Quarter-plate `Cameo' camera manufactured by W Butcher & Sons, London, 1915-1920, used to make a `second phase' of `Cottingley fairies' photographs between 1918 and 1920.
Quarter-plate `Cameo’ camera manufactured by W Butcher & Sons, London, 1915-1920, used to make a `second phase’ of `Cottingley fairies’ photographs between 1918 and 1920 from Science Museum Group collections.

It was around this time, in the early 1920s, that Conan Doyle began researching fairies and came across photographs taken in 1917 using a ‘Midg’ camera belonging to a family in Cottingley, rural Yorkshire, now on display at the National Science and Media Museum. The photographs, which seemed not having been tampered with, appeared to show several small fairies dancing under the careful watch of two young girls, Elsie Wright and her cousin Frances Griffiths. The technical and photographic skills used by the teenage Elsie Wright to produce these photographs, which were particularly unusual for a woman of this time, have often been overlooked.

A second phase of fairy photographs were taken between 1918 and 1920, using a Kodak ‘Cameo’ photographic camera (shown left and now on display in the Kodak Gallery at the National Science and Media Museum), provided by Edward Gardner, a leading member of the Theosophical Society in Bradford, where the original fairy photographs from 1917 had first been made public in 1919.

Conan Doyle championed the photographs and their female subjects, eventually publishing them in his 1922 illustrated book The Coming of the Fairies, a first edition of which is held at the Museum of Science and Industry in Manchester.

For this contentious publication, Conan Doyle was widely ridiculed by the public, press, and priesthood. The publication was representative of the genres of spiritualism and the occult which flourished in the immediate post-war years as individuals, families, and nations attempted to make sense of the first war conducted on a truly industrial scale and the resulting deaths in their millions, from war as well as influenza.

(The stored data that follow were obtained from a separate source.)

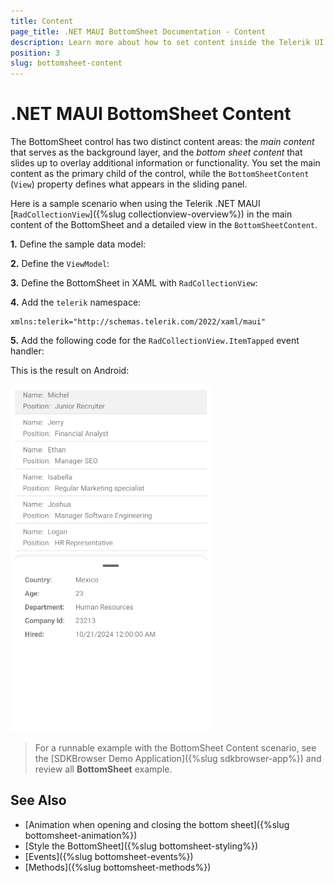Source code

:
 ```yaml
---
title: Content
page_title: .NET MAUI BottomSheet Documentation - Content
description: Learn more about how to set content inside the Telerik UI for .NET MAUI BottomSheet control.
position: 3
slug: bottomsheet-content
---
```


# .NET MAUI BottomSheet Content

The BottomSheet control has two distinct content areas: the _main content_ that serves as the background layer, and the _bottom sheet content_ that slides up to overlay additional information or functionality. You set the main content as the primary child of the control, while the `BottomSheetContent` (`View`) property defines what appears in the sliding panel.

Here is a sample scenario when using the Telerik .NET MAUI [`RadCollectionView`]({%slug collectionview-overview%}) in the main content of the BottomSheet and a detailed view in the `BottomSheetContent`.

**1.** Define the sample data model:

<snippet id='bottomsheet-data-model' />

**2.** Define the `ViewModel`:

<snippet id='bottomsheet-view-model' />

**3.** Define the BottomSheet in XAML with `RadCollectionView`:

<snippet id='bottomsheet-animation-swipe' />

**4.** Add the `telerik` namespace:

```XAML
xmlns:telerik="http://schemas.telerik.com/2022/xaml/maui"
```

**5.** Add the following code for the `RadCollectionView.ItemTapped` event handler:

<snippet id='bottomsheet-content-tapped-event' />

This is the result on Android:

![.NET MAUI BottomSheet Content](images/bottomsheet-content.png)

> For a runnable example with the BottomSheet Content scenario, see the [SDKBrowser Demo Application]({%slug sdkbrowser-app%}) and review all **BottomSheet** example.

## See Also

- [Animation when opening and closing the bottom sheet]({%slug bottomsheet-animation%})
- [Style the BottomSheet]({%slug bottomsheet-styling%})
- [Events]({%slug bottomsheet-events%})
- [Methods]({%slug bottomsheet-methods%})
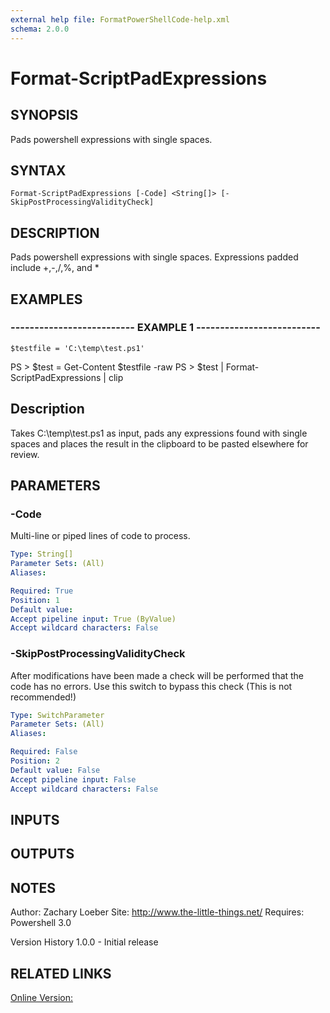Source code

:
 ```yaml
---
external help file: FormatPowerShellCode-help.xml
schema: 2.0.0
---
```


# Format-ScriptPadExpressions
## SYNOPSIS
Pads powershell expressions with single spaces.

## SYNTAX

```
Format-ScriptPadExpressions [-Code] <String[]> [-SkipPostProcessingValidityCheck]
```

## DESCRIPTION
Pads powershell expressions with single spaces.
Expressions padded include +,-,/,%, and *

## EXAMPLES

### -------------------------- EXAMPLE 1 --------------------------
```
$testfile = 'C:\temp\test.ps1'
```

PS \> $test = Get-Content $testfile -raw
PS \> $test | Format-ScriptPadExpressions | clip

Description
-----------
Takes C:\temp\test.ps1 as input, pads any expressions found with single spaces and places the result in the clipboard 
to be pasted elsewhere for review.

## PARAMETERS

### -Code
Multi-line or piped lines of code to process.

```yaml
Type: String[]
Parameter Sets: (All)
Aliases: 

Required: True
Position: 1
Default value: 
Accept pipeline input: True (ByValue)
Accept wildcard characters: False
```

### -SkipPostProcessingValidityCheck
After modifications have been made a check will be performed that the code has no errors.
Use this switch to bypass this check 
\(This is not recommended!\)

```yaml
Type: SwitchParameter
Parameter Sets: (All)
Aliases: 

Required: False
Position: 2
Default value: False
Accept pipeline input: False
Accept wildcard characters: False
```

## INPUTS

## OUTPUTS

## NOTES
Author: Zachary Loeber
Site: http://www.the-little-things.net/
Requires: Powershell 3.0

Version History
1.0.0 - Initial release

## RELATED LINKS

[Online Version:]()


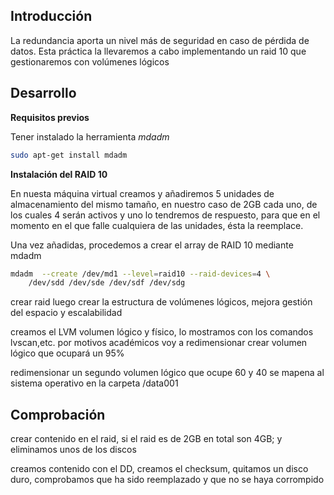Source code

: ## Introducción

La redundancia aporta un nivel más de seguridad en caso de pérdida de datos. Esta práctica la llevaremos a cabo implementando un raid 10 que gestionaremos con volúmenes lógicos


## Desarrollo

**Requisitos previos**

Tener instalado la herramienta *mdadm*
```bash
sudo apt-get install mdadm
```
**Instalación del RAID 10**

En nuesta máquina virtual creamos y añadiremos 5 unidades de almacenamiento del mismo tamaño, en nuestro caso de 2GB cada uno, de los cuales 4 serán activos y uno lo tendremos de respuesto, para que en el momento en el que falle cualquiera de las unidades, ésta la reemplace. 

Una vez añadidas, procedemos a crear el array de RAID 10 mediante mdadm
```bash
mdadm  --create /dev/md1 --level=raid10 --raid-devices=4 \
    /dev/sdd /dev/sde /dev/sdf /dev/sdg
```

crear raid
luego crear la estructura de volúmenes lógicos, mejora gestión del espacio y escalabilidad



creamos el LVM volumen lógico y físico, lo mostramos con los comandos lvscan,etc. por motivos académicos voy a redimensionar
crear volumen lógico que ocupará un 95%

redimensionar un segundo volumen lógico que ocupe 60 y 40
se mapena al sistema operativo en la carpeta /data001



## Comprobación

crear contenido en el raid, si el raid es de 2GB en total son 4GB; y eliminamos unos de los discos

creamos contenido con el DD, creamos el checksum, quitamos un disco duro, comprobamos que ha sido reemplazado y que no se haya corrompido
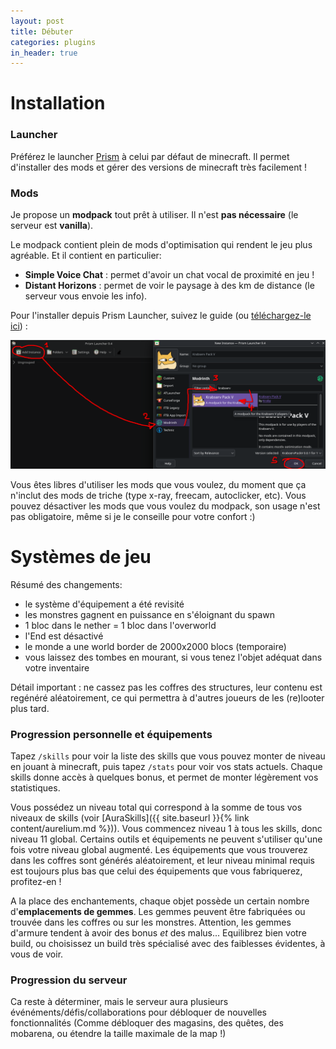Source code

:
 ```yaml
---
layout: post
title: Débuter
categories: plugins
in_header: true
---
```


# Installation

### Launcher

Préférez le launcher [Prism](https://prismlauncher.org/download/) à celui par défaut de minecraft. Il permet d'installer des mods et gérer des versions de minecraft très facilement !

### Mods

Je propose un **modpack** tout prêt à utiliser. Il n'est **pas nécessaire** (le serveur est **vanilla**). 

Le modpack contient plein de mods d'optimisation qui rendent le jeu plus agréable. Et il contient en particulier:

- **Simple Voice Chat** : permet d'avoir un chat vocal de proximité en jeu !
- **Distant Horizons** : permet de voir le paysage à des km de distance (le serveur vous envoie les info).

Pour l'installer depuis Prism Launcher, suivez le guide (ou [téléchargez-le ici](https://modrinth.com/modpack/krabservpackv)) :

![modpack](media/debuter_modpack.png)

Vous êtes libres d'utiliser les mods que vous voulez, du moment que ça n'inclut des mods de triche (type x-ray, freecam, autoclicker, etc). Vous pouvez désactiver les mods que vous voulez du modpack, son usage n'est pas obligatoire, même si je le conseille pour votre confort :)

# Systèmes de jeu

Résumé des changements:
- le système d'équipement a été revisité
- les monstres gagnent en puissance en s'éloignant du spawn
- 1 bloc dans le nether = 1 bloc dans l'overworld
- l'End est désactivé
- le monde a une world border de 2000x2000 blocs (temporaire)
- vous laissez des tombes en mourant, si vous tenez l'objet adéquat dans votre inventaire

Détail important : ne cassez pas les coffres des structures, leur contenu est regénéré aléatoirement, ce qui permettra à d'autres joueurs de les (re)looter plus tard.

### Progression personnelle et équipements

Tapez `/skills` pour voir la liste des skills que vous pouvez monter de niveau en jouant à minecraft, puis tapez `/stats` pour voir vos stats actuels. Chaque skills donne accès à quelques bonus, et permet de monter légèrement vos statistiques.

Vous possédez un niveau total qui correspond à la somme de tous vos niveaux de skills (voir [AuraSkills]({{ site.baseurl }}{% link content/aurelium.md %})). Vous commencez niveau 1 à tous les skills, donc niveau 11 global. Certains outils et équipements ne peuvent s'utiliser qu'une fois votre niveau global augmenté. Les équipements que vous trouverez dans les coffres sont générés aléatoirement, et leur niveau minimal requis est toujours plus bas que celui des équipements que vous fabriquerez, profitez-en !

A la place des enchantements, chaque objet possède un certain nombre d'**emplacements de gemmes**. Les gemmes peuvent être fabriquées ou trouvée dans les coffres ou sur les monstres. Attention, les gemmes d'armure tendent à avoir des bonus *et* des malus... Equilibrez bien votre build, ou choisissez un build très spécialisé avec des faiblesses évidentes, à vous de voir.

### Progression du serveur

Ca reste à déterminer, mais le serveur aura plusieurs événéments/défis/collaborations pour débloquer de nouvelles fonctionnalités (Comme débloquer des magasins, des quêtes, des mobarena, ou étendre la taille maximale de la map !)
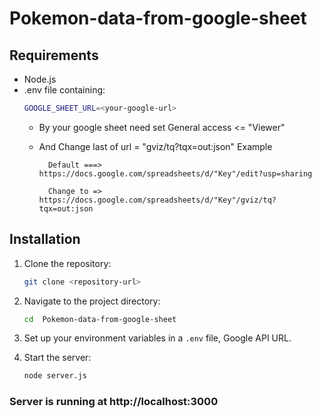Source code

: # Pokemon-data-from-google-sheet

## Requirements
- Node.js
- .env file containing:
    ```bash
    GOOGLE_SHEET_URL=<your-google-url>
    ```
    - By your google sheet need set General access <= "Viewer" 
    - And Change last of url = "gviz/tq?tqx=out:json"
    Example 

            Default ===> https://docs.google.com/spreadsheets/d/"Key"/edit?usp=sharing

            Change to => https://docs.google.com/spreadsheets/d/"Key"/gviz/tq?tqx=out:json
            
            

## Installation

1. Clone the repository:
    ```bash
    git clone <repository-url>
    ```
2. Navigate to the project directory:
    ```bash
    cd  Pokemon-data-from-google-sheet
    ```
3. Set up your environment variables in a `.env` file, Google API URL.

4. Start the server:
   ```bash
   node server.js
   ```

### Server is running at http://localhost:3000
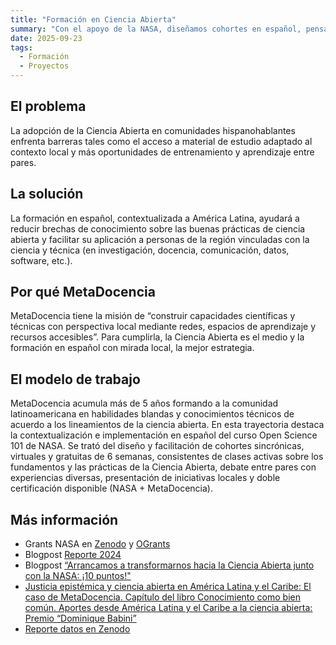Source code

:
 ```yaml
---
title: "Formación en Ciencia Abierta"
summary: "Con el apoyo de la NASA, diseñamos cohortes en español, pensadas para América Latina, para promover principios y herramientas de Ciencia Abierta."
date: 2025-09-23
tags:
  - Formación
  - Proyectos
---
```


## El problema
La adopción de la Ciencia Abierta en comunidades hispanohablantes enfrenta barreras tales como el acceso a material de estudio adaptado al contexto local y más oportunidades de entrenamiento y aprendizaje entre pares. 

## La solución
La formación en español, contextualizada a América Latina, ayudará a reducir brechas de conocimiento sobre las buenas prácticas de ciencia abierta y facilitar su aplicación a personas de la región vinculadas con la ciencia y técnica (en investigación, docencia, comunicación, datos, software, etc.).

## Por qué MetaDocencia
MetaDocencia tiene la misión de “construir capacidades científicas y técnicas con perspectiva local mediante redes, espacios de aprendizaje y recursos accesibles”. Para cumplirla, la Ciencia Abierta es el medio y la formación en español con mirada local, la mejor estrategia.

## El modelo de trabajo
MetaDocencia acumula más de 5 años formando a la comunidad latinoamericana en habilidades blandas y conocimientos técnicos de acuerdo a los lineamientos de la ciencia abierta.
En esta trayectoria destaca  la contextualización e implementación en español del curso Open Science 101 de NASA. Se trató del diseño y facilitación de cohortes sincrónicas, virtuales y gratuitas de 6 semanas, consistentes de clases activas sobre los fundamentos y las prácticas de la Ciencia Abierta, debate entre pares con experiencias diversas, presentación de iniciativas locales y doble certificación disponible (NASA + MetaDocencia).

## Más información
* Grants NASA en [Zenodo](https://zenodo.org/records/8215455) y [OGrants](https://www.ogrants.org/grants/team_metadocencia_2023) 
* Blogpost [Reporte 2024](/post/2025/20250313-reporte2024/)
* Blogpost [“Arrancamos a transformarnos hacia la Ciencia Abierta junto con la NASA: ¡10 puntos!"](/post/nasatops10puntos/) 
* [Justicia epistémica y ciencia abierta en América Latina y el Caribe: El caso de MetaDocencia. Capítulo del libro Conocimiento como bien común. Aportes desde América Latina y el Caribe a la ciencia abierta: Premio “Dominique Babini”](https://libreria.clacso.org/publicacion.php?p=4470&c=2)
* [Reporte datos en Zenodo](https://zenodo.org/records/15882571) 

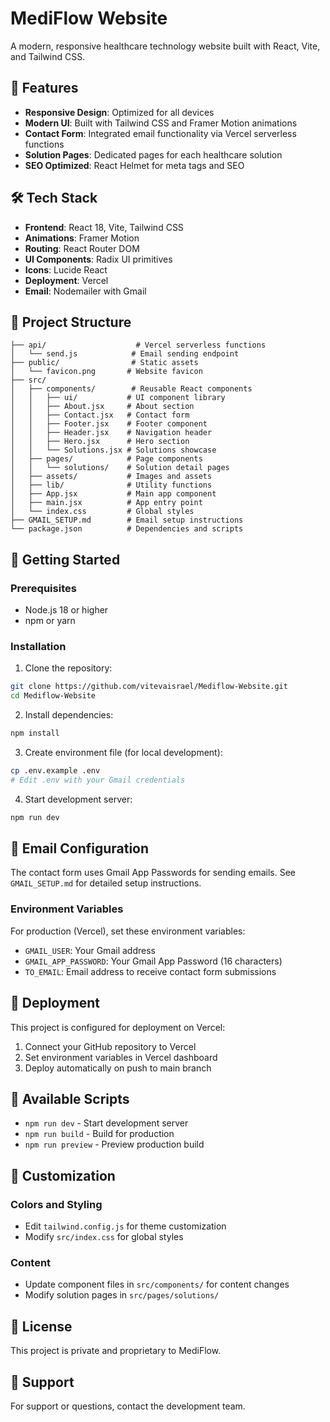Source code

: # MediFlow Website

A modern, responsive healthcare technology website built with React, Vite, and Tailwind CSS.

## 🚀 Features

- **Responsive Design**: Optimized for all devices
- **Modern UI**: Built with Tailwind CSS and Framer Motion animations
- **Contact Form**: Integrated email functionality via Vercel serverless functions
- **Solution Pages**: Dedicated pages for each healthcare solution
- **SEO Optimized**: React Helmet for meta tags and SEO

## 🛠️ Tech Stack

- **Frontend**: React 18, Vite, Tailwind CSS
- **Animations**: Framer Motion
- **Routing**: React Router DOM
- **UI Components**: Radix UI primitives
- **Icons**: Lucide React
- **Deployment**: Vercel
- **Email**: Nodemailer with Gmail

## 📁 Project Structure

```
├── api/                    # Vercel serverless functions
│   └── send.js            # Email sending endpoint
├── public/                # Static assets
│   └── favicon.png       # Website favicon
├── src/
│   ├── components/        # Reusable React components
│   │   ├── ui/           # UI component library
│   │   ├── About.jsx     # About section
│   │   ├── Contact.jsx   # Contact form
│   │   ├── Footer.jsx    # Footer component
│   │   ├── Header.jsx    # Navigation header
│   │   ├── Hero.jsx      # Hero section
│   │   └── Solutions.jsx # Solutions showcase
│   ├── pages/            # Page components
│   │   └── solutions/    # Solution detail pages
│   ├── assets/           # Images and assets
│   ├── lib/              # Utility functions
│   ├── App.jsx           # Main app component
│   ├── main.jsx          # App entry point
│   └── index.css         # Global styles
├── GMAIL_SETUP.md        # Email setup instructions
└── package.json          # Dependencies and scripts
```

## 🚀 Getting Started

### Prerequisites

- Node.js 18 or higher
- npm or yarn

### Installation

1. Clone the repository:
```bash
git clone https://github.com/vitevaisrael/Mediflow-Website.git
cd Mediflow-Website
```

2. Install dependencies:
```bash
npm install
```

3. Create environment file (for local development):
```bash
cp .env.example .env
# Edit .env with your Gmail credentials
```

4. Start development server:
```bash
npm run dev
```

## 📧 Email Configuration

The contact form uses Gmail App Passwords for sending emails. See `GMAIL_SETUP.md` for detailed setup instructions.

### Environment Variables

For production (Vercel), set these environment variables:
- `GMAIL_USER`: Your Gmail address
- `GMAIL_APP_PASSWORD`: Your Gmail App Password (16 characters)
- `TO_EMAIL`: Email address to receive contact form submissions

## 🚀 Deployment

This project is configured for deployment on Vercel:

1. Connect your GitHub repository to Vercel
2. Set environment variables in Vercel dashboard
3. Deploy automatically on push to main branch

## 📝 Available Scripts

- `npm run dev` - Start development server
- `npm run build` - Build for production
- `npm run preview` - Preview production build

## 🎨 Customization

### Colors and Styling
- Edit `tailwind.config.js` for theme customization
- Modify `src/index.css` for global styles

### Content
- Update component files in `src/components/` for content changes
- Modify solution pages in `src/pages/solutions/`

## 📄 License

This project is private and proprietary to MediFlow.

## 🤝 Support

For support or questions, contact the development team.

Sherlock Holmes’ dressing gown

Dressing gown worn by Jeremy Brett in the role of Sherlock Holmes.
Dressing gown worn by Jeremy Brett in the role of Sherlock Holmes, in Science Museum Group collections.

 

The final and most recent item related to Conan Doyle in the SMG Collection is Sherlock Holmes’ dressing gown, as used by the British actor Jeremy Brett in his portrayal of the consulting detective in various Granada Television productions between 1984 and 1994.  Brett’s portrayal of Sherlock Holmes is widely regarded as one of the best if not the best Sherlock Holmes.  Alongside the actor’s striking similarity to the Sidney Paget illustrations of Holmes (shown above) accompanying Conan Doyle’s original editions, Brett left ‘an indelible legacy on the character’ of Sherlock Holmes with the  production in which he starred considered the single best adaptation of Conan Doyle’s works.

Nearly a century after Conan Doyle first committed Sherlock Holmes to print and over fifty years after Conan Doyle’s death, the unique character and mannerisms of the consulting detective, along with his iconic deerstalker hat and dressing gown live on in print, on stage and screen, and beyond in popular culture.

Summary

The three items above show the diversity of the SMG Collection. Dating from opposite ends of the twentieth century, ‘A Canine Sherlock Holmes’ and Sherlock Holmes’ dressing gown highlight the enduring popularity of Conan Doyle’s character. Meanwhile, the more personal ‘The Coming of the Fairies’ (1922) as well as artefacts relating to the photographs on display at the National Science and Media Museum reveal the deeply personal and tragic impact of the Great War on the life, writings, and beliefs of Conan Doyle himself.